Ma anche se una persona è riuscita a costruire una piccola casa lontana dalla città, per stare in pace, subisce l’invasione di persone armate anche tutti i giorni in certi periodi dell’anno. Dove non recinta i cacciatori hanno diritto di passare, con i loro cani e i loro fucili. Perché? Perché la sinistra non interviene? Teme di perdere i voti dei cacciatori?

La cultura del rispetto implica la tutela delle persone nei loro rapporti con società o enti che hanno un potere immenso esercitato in modo arbitrario. Il singolo ad esempio firma contratti di cui non capisce nulla con le banche, paga bollette incomprensibili per qualsiasi terrestre e paga a volte tasse o multe ingiustificate semplicemente perché non ha il tempo ed il denaro per combattere battaglie legali costosissime in sedi lontanissime e con tempi impensabili.

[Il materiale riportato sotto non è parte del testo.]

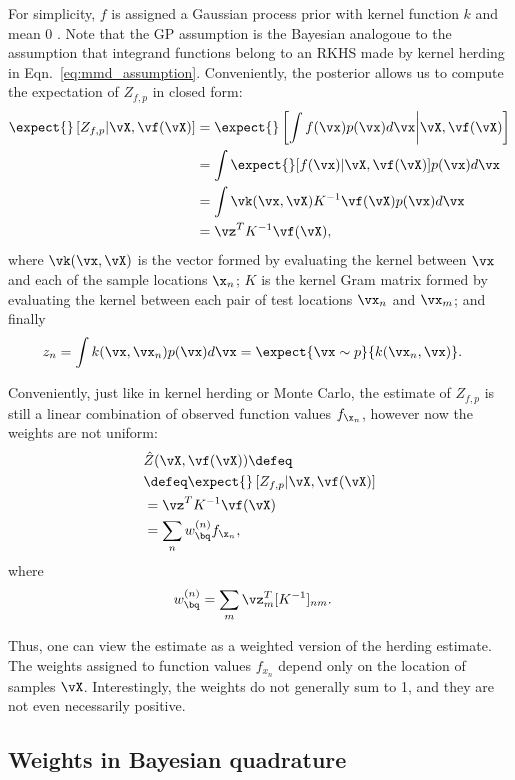 For simplicity, $f$ is assigned a Gaussian process prior with kernel function $k$ and mean $0$ \citep{Rasmussen2006}. Note that the GP assumption is the Bayesian analogoue to the assumption that integrand functions belong to an RKHS made by kernel herding in Eqn.\ \eqref{eq:mmd_assumption}. Conveniently, the \gp{} posterior allows us to compute the expectation of $Z_{f,p}$ in closed form: 
%
\begin{align}
	\expect{} \left[Z_{f,p} \vert \vX, \vf(\vX) \right] &= \expect{} \left[ {\int f(\vx)p(\vx)d\vx} \middle\vert \vX, \vf(\vX) \right]\\
	 & = \int \expect{} [f(\vx) \vert \vX, \vf(\vX) ] p(\vx) d\vx\\
	 & = \int \vk(\vx, \vX) K^{-1} \vf(\vX) p(\vx) d\vx \\
	 & = \vz^T K^{-1} \vf(\vX),
	\label{eq:marg_mean_symbolic}
\end{align}
%
where $\vk(\vx, \vX)$ is the vector formed by evaluating the kernel between $\vx$ and each of the sample locations $\x_n$; $K$ is the kernel Gram matrix formed by evaluating the kernel between each pair of test locations $\vx_n$ and $\vx_m$; and finally
%
\begin{align}
z_n & = \int k(\vx, \vx_n) p(\vx) d\vx = \expect{\vx \sim p}{k(\vx_n, \vx)}.
\end{align}

Conveniently, just like in kernel herding or Monte Carlo, the estimate of $Z_{f,p}$ is still a linear combination of observed function values $f_{\x_n}$, however now the weights are not uniform:
%
\begin{align}
	&\hat{Z}(\vX,\vf(\vX)) \defeq \\
	&\defeq \expect{} \left[Z_{f,p} \vert \vX, \vf(\vX) \right]\\
	&= \vz^T K^{-1} \vf(\vX) \\
	&= \sum_n w_{\bq}^{(n)} f_{\x_n},
\end{align}
%
where 
%
\begin{align}  
	w_{\bq}^{(n)} & = \sum_m \vz_m^T [K^{-1}]_{nm}.
	\label{eq:bq_weights}
\end{align}

Thus, one can view the \bq{} estimate as a weighted version of the herding estimate. The weights assigned to function values $f_{x_n}$ depend only on the location of samples $\vX$. Interestingly, the weights do not generally sum to 1, and they are not even necessarily positive.

\subsection{Weights in Bayesian quadrature}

La cultura del rispetto richiede ovviamente il superamento della paralisi del sistema giudiziario. Tuttavia, questo obiettivo, che è già arduo da raggiungere (in un paese in cui essere condannati sembra un titolo preferenziale nel curriculum di un deputato o di un senatore), non è altro che un obiettivo minimo: le persone che hanno subito delle ingiustizie hanno bisogno non solo di procedimenti non troppo lunghi e con esiti tangibili, ma hanno bisogno di sentirsi protette e garantite nella situazione di debolezza sperimentata subendo una violenza o un danno di qualsiasi tipo.

La cultura del rispetto presuppone il raggiungimento di alcuni obiettivi intermedi, riconducibili ai “grandi temi” sui quali (almeno a parole) la sinistra afferma la necessità di riforme; ha tuttavia come vero obiettivo il riconoscimento del valore delle persone e la effettiva tutela della loro dignità e del libero sviluppo delle loro più profonde potenzialità.